DATA: Begin

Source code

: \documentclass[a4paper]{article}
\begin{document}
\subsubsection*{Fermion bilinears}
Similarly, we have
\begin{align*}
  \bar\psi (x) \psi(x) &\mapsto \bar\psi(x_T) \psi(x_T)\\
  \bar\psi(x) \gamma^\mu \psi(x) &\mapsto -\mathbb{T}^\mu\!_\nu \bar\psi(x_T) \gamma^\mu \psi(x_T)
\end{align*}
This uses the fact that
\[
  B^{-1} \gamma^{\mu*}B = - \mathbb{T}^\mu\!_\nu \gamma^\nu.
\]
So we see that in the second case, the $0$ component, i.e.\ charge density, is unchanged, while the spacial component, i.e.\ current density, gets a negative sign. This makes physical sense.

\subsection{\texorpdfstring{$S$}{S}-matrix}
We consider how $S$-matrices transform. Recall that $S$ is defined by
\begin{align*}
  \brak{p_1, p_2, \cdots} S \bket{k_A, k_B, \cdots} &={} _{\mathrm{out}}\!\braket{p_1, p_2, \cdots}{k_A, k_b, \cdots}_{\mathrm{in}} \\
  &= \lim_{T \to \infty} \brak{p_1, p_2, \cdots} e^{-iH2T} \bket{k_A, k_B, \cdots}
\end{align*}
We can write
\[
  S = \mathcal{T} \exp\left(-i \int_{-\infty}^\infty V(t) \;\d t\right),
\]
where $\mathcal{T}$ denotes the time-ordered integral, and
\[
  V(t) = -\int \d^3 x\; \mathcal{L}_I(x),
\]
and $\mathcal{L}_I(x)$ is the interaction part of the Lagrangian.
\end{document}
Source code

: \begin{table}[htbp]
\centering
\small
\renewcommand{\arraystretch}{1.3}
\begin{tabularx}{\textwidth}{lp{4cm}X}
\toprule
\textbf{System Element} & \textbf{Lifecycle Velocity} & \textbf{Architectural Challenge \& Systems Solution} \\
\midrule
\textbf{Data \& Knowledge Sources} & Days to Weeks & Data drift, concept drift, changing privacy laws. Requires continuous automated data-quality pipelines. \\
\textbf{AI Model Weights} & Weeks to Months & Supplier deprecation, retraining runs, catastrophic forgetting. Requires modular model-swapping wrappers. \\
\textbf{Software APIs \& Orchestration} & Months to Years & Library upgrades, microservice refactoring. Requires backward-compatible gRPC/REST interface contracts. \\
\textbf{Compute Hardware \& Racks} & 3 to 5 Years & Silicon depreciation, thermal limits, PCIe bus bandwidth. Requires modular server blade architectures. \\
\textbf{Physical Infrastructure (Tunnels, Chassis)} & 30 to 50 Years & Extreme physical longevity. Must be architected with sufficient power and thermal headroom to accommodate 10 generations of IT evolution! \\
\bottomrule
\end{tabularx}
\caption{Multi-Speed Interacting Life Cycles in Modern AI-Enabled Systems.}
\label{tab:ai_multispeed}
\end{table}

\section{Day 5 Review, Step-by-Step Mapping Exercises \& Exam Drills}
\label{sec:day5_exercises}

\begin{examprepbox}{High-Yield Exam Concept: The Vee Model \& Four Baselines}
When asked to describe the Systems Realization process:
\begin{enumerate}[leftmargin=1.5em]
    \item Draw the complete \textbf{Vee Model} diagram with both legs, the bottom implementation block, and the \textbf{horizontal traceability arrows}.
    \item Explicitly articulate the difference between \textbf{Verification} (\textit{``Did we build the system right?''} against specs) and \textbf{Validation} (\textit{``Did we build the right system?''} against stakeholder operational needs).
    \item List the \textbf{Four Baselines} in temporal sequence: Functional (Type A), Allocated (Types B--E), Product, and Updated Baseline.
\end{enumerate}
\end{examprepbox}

DATA: End

● **PROBLEM TO SOLVE**
Every line above that holds the string "cdots" should be returned.

● **TASK RESPONSE**
  \brak{p_1, p_2, \cdots} S \bket{k_A, k_B, \cdots} &={} _{\mathrm{out}}\!\braket{p_1, p_2, \cdots}{k_A, k_b, \cdots}_{\mathrm{in}} \\
  &= \lim_{T \to \infty} \brak{p_1, p_2, \cdots} e^{-iH2T} \bket{k_A, k_B, \cdots}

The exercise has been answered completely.